Dynamics of Friendship in Selected Novels of Chinua Achebe and Isdore Okpewho


  •  Ndubuisi Onyemelukwe    
  •  Catherine Ogbechie    
  •  Winniefred Ibeana    

Abstract

This study is prompted by the urge to enhance the quality of friendship in life. The urge to enhance the quality of friendship in life emanates from the rampant abuse of the indispensable relationship. The focus of the study on friendship aims at highlighting positive friendship attitudes just as it targets to criticise and proscribe negative ones. This bipolar objective of the study is pursued for the purpose of conceptualising ideal friendship dynamics, and concurrently, improve the quality of friendship among people. Consequently, three novels each of Chinua Achebe (Achebe) and Isdore Okpewho (Okpewho) are x-rayed in the study to identify, explain and evaluate identified variants of friendship in them. From the stable of Achebe the following novels are purposively selected for the study: Things Fall Apart (TFA), Anthills of the Savannah (Anthills) and No Longer at Ease (NLAE), while from the canon of Okpewho these are selected: Tides, Call Me by My Rightful Name (CMBMRN) and The Victims (Thevics).

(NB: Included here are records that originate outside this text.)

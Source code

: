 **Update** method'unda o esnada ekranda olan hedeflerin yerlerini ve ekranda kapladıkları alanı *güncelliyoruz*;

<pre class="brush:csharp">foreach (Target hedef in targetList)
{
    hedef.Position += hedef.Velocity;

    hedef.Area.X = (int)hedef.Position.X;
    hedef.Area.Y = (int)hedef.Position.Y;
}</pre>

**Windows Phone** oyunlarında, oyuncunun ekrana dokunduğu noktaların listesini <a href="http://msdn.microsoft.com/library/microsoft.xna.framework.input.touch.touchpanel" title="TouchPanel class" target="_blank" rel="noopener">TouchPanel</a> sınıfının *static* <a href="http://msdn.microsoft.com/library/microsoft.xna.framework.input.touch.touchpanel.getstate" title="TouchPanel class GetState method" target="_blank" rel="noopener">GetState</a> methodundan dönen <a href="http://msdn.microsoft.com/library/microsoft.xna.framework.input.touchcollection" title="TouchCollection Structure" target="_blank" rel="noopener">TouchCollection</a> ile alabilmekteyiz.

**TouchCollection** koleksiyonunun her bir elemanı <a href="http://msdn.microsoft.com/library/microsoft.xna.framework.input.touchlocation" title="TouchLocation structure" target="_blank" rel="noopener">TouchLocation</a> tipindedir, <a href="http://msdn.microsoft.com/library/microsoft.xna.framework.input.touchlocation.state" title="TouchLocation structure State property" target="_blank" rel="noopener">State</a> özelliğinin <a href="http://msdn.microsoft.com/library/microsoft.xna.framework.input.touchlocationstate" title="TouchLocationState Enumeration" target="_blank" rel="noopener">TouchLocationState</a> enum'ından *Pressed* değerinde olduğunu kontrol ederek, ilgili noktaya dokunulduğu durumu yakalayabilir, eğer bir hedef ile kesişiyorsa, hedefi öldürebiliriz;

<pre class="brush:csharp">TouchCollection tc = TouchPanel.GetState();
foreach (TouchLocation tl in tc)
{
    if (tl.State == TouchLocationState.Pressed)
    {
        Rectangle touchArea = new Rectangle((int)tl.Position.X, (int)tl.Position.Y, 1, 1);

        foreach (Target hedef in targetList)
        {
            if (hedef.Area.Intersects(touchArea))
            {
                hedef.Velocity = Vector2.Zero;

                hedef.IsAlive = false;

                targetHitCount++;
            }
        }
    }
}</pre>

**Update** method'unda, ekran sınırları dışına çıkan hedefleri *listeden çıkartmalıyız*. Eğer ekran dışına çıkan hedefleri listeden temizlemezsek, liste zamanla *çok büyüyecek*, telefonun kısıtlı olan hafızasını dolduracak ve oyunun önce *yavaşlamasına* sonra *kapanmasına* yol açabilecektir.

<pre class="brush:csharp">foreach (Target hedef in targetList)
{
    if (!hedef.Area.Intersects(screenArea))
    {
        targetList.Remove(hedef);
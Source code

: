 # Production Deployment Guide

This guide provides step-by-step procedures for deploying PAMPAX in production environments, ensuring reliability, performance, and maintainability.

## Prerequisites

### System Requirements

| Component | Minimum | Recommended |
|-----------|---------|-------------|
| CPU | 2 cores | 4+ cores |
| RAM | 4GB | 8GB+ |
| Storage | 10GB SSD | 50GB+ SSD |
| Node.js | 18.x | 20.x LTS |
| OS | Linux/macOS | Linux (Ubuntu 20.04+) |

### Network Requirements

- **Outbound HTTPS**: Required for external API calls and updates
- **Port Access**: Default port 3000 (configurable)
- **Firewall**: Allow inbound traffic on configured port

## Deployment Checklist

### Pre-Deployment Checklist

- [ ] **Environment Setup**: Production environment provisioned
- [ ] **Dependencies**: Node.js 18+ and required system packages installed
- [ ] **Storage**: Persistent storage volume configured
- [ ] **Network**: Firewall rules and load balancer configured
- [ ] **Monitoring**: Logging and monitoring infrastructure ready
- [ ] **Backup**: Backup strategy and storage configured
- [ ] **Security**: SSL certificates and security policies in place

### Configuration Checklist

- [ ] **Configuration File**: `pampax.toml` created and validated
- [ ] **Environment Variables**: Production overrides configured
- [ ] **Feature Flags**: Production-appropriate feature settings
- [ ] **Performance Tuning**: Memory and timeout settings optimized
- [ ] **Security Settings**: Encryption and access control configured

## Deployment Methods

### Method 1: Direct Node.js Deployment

The named novels are selected, because they are perceived to have unfolded such patterns of friendship which very much reciprocate real life friendships. Relying on the theoretical premise which explicates friendship as a sharing of love, the study has, by means of an analytical discussion of the friendship dynamics unfolded in the reference novels, shown that friendship in quasi broad taxonomical terms is either false or true. True friendship, noted in the study to be selfless and intimate, following Baconian notion of the concept, is friendship par excellence and as such anchors on St. Paul’s notion of altruistic love by which it is conceptualised as a sharing of love between friends who could be homogeneous or heterogeneous, depending on their sex distribution which tallies or varies respectively. The practical implications of the foregoing major findings are that friendship, to be perpetual, thrives on mutual desirables, especially mutual counselling, chastisement, apology and forgiveness as situations may prompt and abominates betrayal, insincerity, dishonesty and redundancy. The pragmatic import of the major findings of the study is that humanity cannot do without sharing altruistic love as conceptualised by St. Paul in 1st Corinthians. 13: 4-13 which translates to universal friendship: love-anchored relationship in every sphere of life.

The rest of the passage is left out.